→ TASK PROMPT
Each entry that follows is to be copied exactly, minus any pictures.
==== SOURCE DATA ====
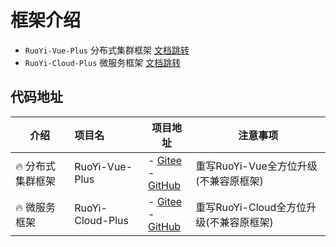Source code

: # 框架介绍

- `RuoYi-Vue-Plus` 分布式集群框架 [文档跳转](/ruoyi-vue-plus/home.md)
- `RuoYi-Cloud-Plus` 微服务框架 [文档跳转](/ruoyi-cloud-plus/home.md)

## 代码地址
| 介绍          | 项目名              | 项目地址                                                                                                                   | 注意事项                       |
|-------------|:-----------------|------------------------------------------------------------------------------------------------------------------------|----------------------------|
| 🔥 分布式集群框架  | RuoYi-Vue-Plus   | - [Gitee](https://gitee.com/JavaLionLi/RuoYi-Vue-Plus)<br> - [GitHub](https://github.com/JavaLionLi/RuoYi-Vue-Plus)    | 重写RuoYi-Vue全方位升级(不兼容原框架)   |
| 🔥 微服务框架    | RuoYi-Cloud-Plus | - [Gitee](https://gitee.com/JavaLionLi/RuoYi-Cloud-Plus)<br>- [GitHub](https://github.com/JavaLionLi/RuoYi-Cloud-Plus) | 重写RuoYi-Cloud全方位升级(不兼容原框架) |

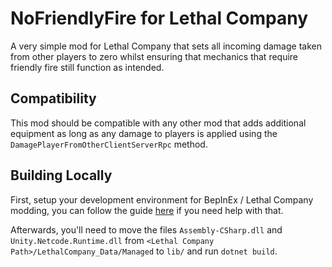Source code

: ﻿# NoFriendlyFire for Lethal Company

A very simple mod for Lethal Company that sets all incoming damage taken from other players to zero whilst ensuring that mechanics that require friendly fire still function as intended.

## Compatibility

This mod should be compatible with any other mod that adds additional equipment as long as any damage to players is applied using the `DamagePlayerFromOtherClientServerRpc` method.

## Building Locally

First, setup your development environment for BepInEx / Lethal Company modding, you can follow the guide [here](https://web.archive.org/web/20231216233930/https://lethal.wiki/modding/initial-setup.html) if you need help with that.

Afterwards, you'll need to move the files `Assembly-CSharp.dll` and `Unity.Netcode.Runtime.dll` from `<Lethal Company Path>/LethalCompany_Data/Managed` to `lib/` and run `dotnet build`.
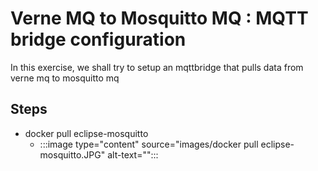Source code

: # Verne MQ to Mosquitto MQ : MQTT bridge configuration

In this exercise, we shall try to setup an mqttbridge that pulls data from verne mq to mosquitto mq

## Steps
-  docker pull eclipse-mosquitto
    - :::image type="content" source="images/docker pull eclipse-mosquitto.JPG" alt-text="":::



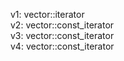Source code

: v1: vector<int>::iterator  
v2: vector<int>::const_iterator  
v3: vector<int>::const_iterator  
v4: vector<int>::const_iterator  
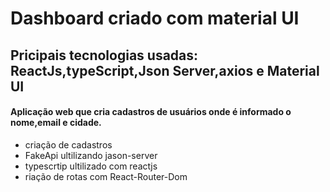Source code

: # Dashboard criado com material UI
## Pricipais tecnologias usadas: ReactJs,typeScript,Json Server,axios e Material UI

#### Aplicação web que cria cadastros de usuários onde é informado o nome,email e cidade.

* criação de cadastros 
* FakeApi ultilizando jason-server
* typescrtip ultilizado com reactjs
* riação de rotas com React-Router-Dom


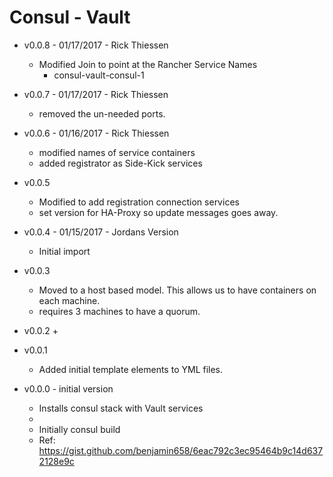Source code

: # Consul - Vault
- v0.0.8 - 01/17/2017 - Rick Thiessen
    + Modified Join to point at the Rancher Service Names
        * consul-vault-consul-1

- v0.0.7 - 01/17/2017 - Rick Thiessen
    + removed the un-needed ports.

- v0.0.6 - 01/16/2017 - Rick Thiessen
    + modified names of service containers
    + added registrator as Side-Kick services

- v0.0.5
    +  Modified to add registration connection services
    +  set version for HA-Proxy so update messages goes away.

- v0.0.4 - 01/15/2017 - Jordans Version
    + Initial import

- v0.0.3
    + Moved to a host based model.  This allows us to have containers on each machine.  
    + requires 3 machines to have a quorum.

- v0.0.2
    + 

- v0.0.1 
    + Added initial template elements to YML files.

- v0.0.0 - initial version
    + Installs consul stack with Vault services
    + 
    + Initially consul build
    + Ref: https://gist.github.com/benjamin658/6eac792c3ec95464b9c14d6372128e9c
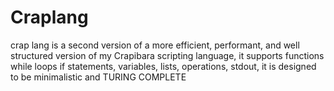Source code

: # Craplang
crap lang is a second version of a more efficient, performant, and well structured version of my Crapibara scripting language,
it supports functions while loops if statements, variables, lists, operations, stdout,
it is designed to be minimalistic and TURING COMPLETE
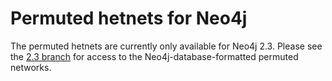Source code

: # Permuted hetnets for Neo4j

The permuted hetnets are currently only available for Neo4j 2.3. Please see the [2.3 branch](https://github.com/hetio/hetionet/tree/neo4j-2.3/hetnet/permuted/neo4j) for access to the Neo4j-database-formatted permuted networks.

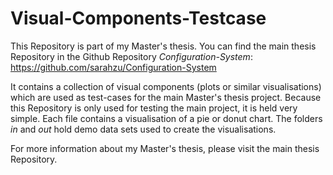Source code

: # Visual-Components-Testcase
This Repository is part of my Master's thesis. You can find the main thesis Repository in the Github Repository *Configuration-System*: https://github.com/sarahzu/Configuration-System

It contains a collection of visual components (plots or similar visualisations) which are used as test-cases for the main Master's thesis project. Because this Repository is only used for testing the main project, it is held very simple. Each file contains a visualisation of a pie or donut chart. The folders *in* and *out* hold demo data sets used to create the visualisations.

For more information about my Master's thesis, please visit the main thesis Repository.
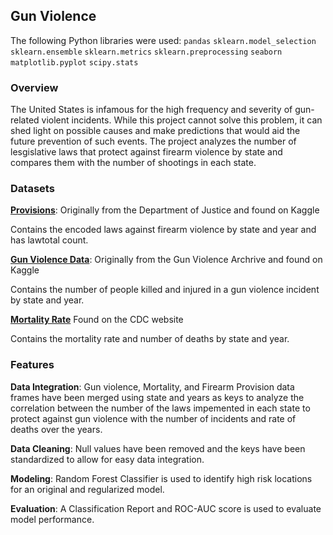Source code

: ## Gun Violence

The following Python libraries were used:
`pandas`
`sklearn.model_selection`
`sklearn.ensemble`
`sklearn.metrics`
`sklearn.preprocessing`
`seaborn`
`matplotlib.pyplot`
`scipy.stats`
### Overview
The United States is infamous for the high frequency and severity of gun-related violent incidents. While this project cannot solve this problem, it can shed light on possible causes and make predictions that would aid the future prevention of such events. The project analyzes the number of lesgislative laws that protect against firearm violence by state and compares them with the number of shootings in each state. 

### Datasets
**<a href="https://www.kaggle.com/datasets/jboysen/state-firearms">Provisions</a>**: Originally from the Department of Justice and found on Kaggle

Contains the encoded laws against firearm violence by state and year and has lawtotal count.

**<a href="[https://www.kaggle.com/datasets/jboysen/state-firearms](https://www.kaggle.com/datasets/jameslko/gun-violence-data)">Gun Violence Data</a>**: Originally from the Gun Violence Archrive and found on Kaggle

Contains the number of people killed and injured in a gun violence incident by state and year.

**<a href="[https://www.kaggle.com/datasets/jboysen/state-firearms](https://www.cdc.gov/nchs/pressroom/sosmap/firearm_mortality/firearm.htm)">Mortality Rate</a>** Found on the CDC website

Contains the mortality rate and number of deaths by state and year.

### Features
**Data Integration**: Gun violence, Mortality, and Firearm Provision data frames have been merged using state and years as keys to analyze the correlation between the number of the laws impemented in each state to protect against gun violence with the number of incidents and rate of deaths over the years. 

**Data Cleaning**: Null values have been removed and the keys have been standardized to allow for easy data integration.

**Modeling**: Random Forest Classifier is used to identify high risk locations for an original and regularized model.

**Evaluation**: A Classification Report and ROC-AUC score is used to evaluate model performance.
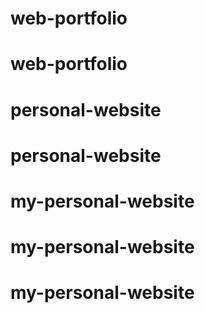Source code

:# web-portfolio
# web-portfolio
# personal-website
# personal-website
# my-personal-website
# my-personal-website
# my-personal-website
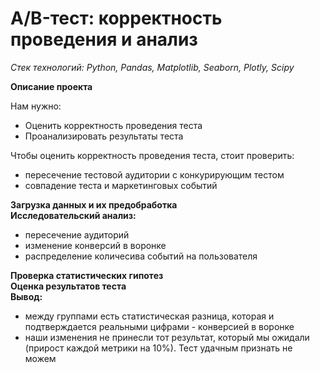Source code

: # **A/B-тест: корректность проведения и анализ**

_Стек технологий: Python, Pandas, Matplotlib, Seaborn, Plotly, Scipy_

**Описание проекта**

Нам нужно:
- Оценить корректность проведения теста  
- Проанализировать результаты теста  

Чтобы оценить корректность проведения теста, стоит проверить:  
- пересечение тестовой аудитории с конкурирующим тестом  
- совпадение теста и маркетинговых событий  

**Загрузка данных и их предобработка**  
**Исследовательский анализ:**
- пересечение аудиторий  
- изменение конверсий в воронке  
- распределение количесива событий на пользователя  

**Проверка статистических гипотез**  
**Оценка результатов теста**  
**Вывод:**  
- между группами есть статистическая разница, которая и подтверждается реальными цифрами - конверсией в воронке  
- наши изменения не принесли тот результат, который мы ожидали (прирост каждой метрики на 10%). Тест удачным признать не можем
====
→ SOLUTION TO THE PROBLEM
Source code

: # 框架介绍

- `RuoYi-Vue-Plus` 分布式集群框架 [文档跳转](/ruoyi-vue-plus/home.md)
- `RuoYi-Cloud-Plus` 微服务框架 [文档跳转](/ruoyi-cloud-plus/home.md)

## 代码地址
| 介绍          | 项目名              | 项目地址                                                                                                                   | 注意事项                       |
|-------------|:-----------------|------------------------------------------------------------------------------------------------------------------------|----------------------------|
| 🔥 分布式集群框架  | RuoYi-Vue-Plus   | - [Gitee](https://gitee.com/JavaLionLi/RuoYi-Vue-Plus)<br> - [GitHub](https://github.com/JavaLionLi/RuoYi-Vue-Plus)    | 重写RuoYi-Vue全方位升级(不兼容原框架)   |
| 🔥 微服务框架    | RuoYi-Cloud-Plus | - [Gitee](https://gitee.com/JavaLionLi/RuoYi-Cloud-Plus)<br>- [GitHub](https://github.com/JavaLionLi/RuoYi-Cloud-Plus) | 重写RuoYi-Cloud全方位升级(不兼容原框架) |

Source code

: ﻿# NoFriendlyFire for Lethal Company

A very simple mod for Lethal Company that sets all incoming damage taken from other players to zero whilst ensuring that mechanics that require friendly fire still function as intended.

## Compatibility

This mod should be compatible with any other mod that adds additional equipment as long as any damage to players is applied using the `DamagePlayerFromOtherClientServerRpc` method.

## Building Locally

First, setup your development environment for BepInEx / Lethal Company modding, you can follow the guide [here](https://web.archive.org/web/20231216233930/https://lethal.wiki/modding/initial-setup.html) if you need help with that.

Afterwards, you'll need to move the files `Assembly-CSharp.dll` and `Unity.Netcode.Runtime.dll` from `<Lethal Company Path>/LethalCompany_Data/Managed` to `lib/` and run `dotnet build`.
Source code

: # Verne MQ to Mosquitto MQ : MQTT bridge configuration

In this exercise, we shall try to setup an mqttbridge that pulls data from verne mq to mosquitto mq

## Steps
-  docker pull eclipse-mosquitto
    - :::image type="content" source="images/docker pull eclipse-mosquitto.JPG" alt-text="":::



Source code

: v1: vector<int>::iterator  
v2: vector<int>::const_iterator  
v3: vector<int>::const_iterator  
v4: vector<int>::const_iterator  
Source code

: # Dashboard criado com material UI
## Pricipais tecnologias usadas: ReactJs,typeScript,Json Server,axios e Material UI

#### Aplicação web que cria cadastros de usuários onde é informado o nome,email e cidade.

* criação de cadastros 
* FakeApi ultilizando jason-server
* typescrtip ultilizado com reactjs
* riação de rotas com React-Router-Dom


Source code

: # Consul - Vault
- v0.0.8 - 01/17/2017 - Rick Thiessen
    + Modified Join to point at the Rancher Service Names
        * consul-vault-consul-1

- v0.0.7 - 01/17/2017 - Rick Thiessen
    + removed the un-needed ports.

- v0.0.6 - 01/16/2017 - Rick Thiessen
    + modified names of service containers
    + added registrator as Side-Kick services

- v0.0.5
    +  Modified to add registration connection services
    +  set version for HA-Proxy so update messages goes away.

- v0.0.4 - 01/15/2017 - Jordans Version
    + Initial import

- v0.0.3
    + Moved to a host based model.  This allows us to have containers on each machine.  
    + requires 3 machines to have a quorum.

- v0.0.2
    + 

- v0.0.1 
    + Added initial template elements to YML files.

- v0.0.0 - initial version
    + Installs consul stack with Vault services
    + 
    + Initially consul build
    + Ref: https://gist.github.com/benjamin658/6eac792c3ec95464b9c14d6372128e9c
Source code

: # Craplang
crap lang is a second version of a more efficient, performant, and well structured version of my Crapibara scripting language,
it supports functions while loops if statements, variables, lists, operations, stdout,
it is designed to be minimalistic and TURING COMPLETE
Source code

: # Permuted hetnets for Neo4j

The permuted hetnets are currently only available for Neo4j 2.3. Please see the [2.3 branch](https://github.com/hetio/hetionet/tree/neo4j-2.3/hetnet/permuted/neo4j) for access to the Neo4j-database-formatted permuted networks.

Source code

: # Visual-Components-Testcase
This Repository is part of my Master's thesis. You can find the main thesis Repository in the Github Repository *Configuration-System*: https://github.com/sarahzu/Configuration-System

It contains a collection of visual components (plots or similar visualisations) which are used as test-cases for the main Master's thesis project. Because this Repository is only used for testing the main project, it is held very simple. Each file contains a visualisation of a pie or donut chart. The folders *in* and *out* hold demo data sets used to create the visualisations.

For more information about my Master's thesis, please visit the main thesis Repository.
Source code

: ## Gun Violence

The following Python libraries were used:
`pandas`
`sklearn.model_selection`
`sklearn.ensemble`
`sklearn.metrics`
`sklearn.preprocessing`
`seaborn`
`matplotlib.pyplot`
`scipy.stats`
### Overview
The United States is infamous for the high frequency and severity of gun-related violent incidents. While this project cannot solve this problem, it can shed light on possible causes and make predictions that would aid the future prevention of such events. The project analyzes the number of lesgislative laws that protect against firearm violence by state and compares them with the number of shootings in each state. 

### Datasets
**<a href="https://www.kaggle.com/datasets/jboysen/state-firearms">Provisions</a>**: Originally from the Department of Justice and found on Kaggle

Contains the encoded laws against firearm violence by state and year and has lawtotal count.

**<a href="[https://www.kaggle.com/datasets/jboysen/state-firearms](https://www.kaggle.com/datasets/jameslko/gun-violence-data)">Gun Violence Data</a>**: Originally from the Gun Violence Archrive and found on Kaggle

Contains the number of people killed and injured in a gun violence incident by state and year.

**<a href="[https://www.kaggle.com/datasets/jboysen/state-firearms](https://www.cdc.gov/nchs/pressroom/sosmap/firearm_mortality/firearm.htm)">Mortality Rate</a>** Found on the CDC website

Contains the mortality rate and number of deaths by state and year.

### Features
**Data Integration**: Gun violence, Mortality, and Firearm Provision data frames have been merged using state and years as keys to analyze the correlation between the number of the laws impemented in each state to protect against gun violence with the number of incidents and rate of deaths over the years. 

**Data Cleaning**: Null values have been removed and the keys have been standardized to allow for easy data integration.

**Modeling**: Random Forest Classifier is used to identify high risk locations for an original and regularized model.

**Evaluation**: A Classification Report and ROC-AUC score is used to evaluate model performance.
Source code

:# web-portfolio
# web-portfolio
# personal-website
# personal-website
# my-personal-website
# my-personal-website
# my-personal-website
Source code

: # **A/B-тест: корректность проведения и анализ**

_Стек технологий: Python, Pandas, Matplotlib, Seaborn, Plotly, Scipy_

**Описание проекта**

Нам нужно:
- Оценить корректность проведения теста  
- Проанализировать результаты теста  

Чтобы оценить корректность проведения теста, стоит проверить:  
- пересечение тестовой аудитории с конкурирующим тестом  
- совпадение теста и маркетинговых событий  

**Загрузка данных и их предобработка**  
**Исследовательский анализ:**
- пересечение аудиторий  
- изменение конверсий в воронке  
- распределение количесива событий на пользователя  

**Проверка статистических гипотез**  
**Оценка результатов теста**  
**Вывод:**  
- между группами есть статистическая разница, которая и подтверждается реальными цифрами - конверсией в воронке  
- наши изменения не принесли тот результат, который мы ожидали (прирост каждой метрики на 10%). Тест удачным признать не можем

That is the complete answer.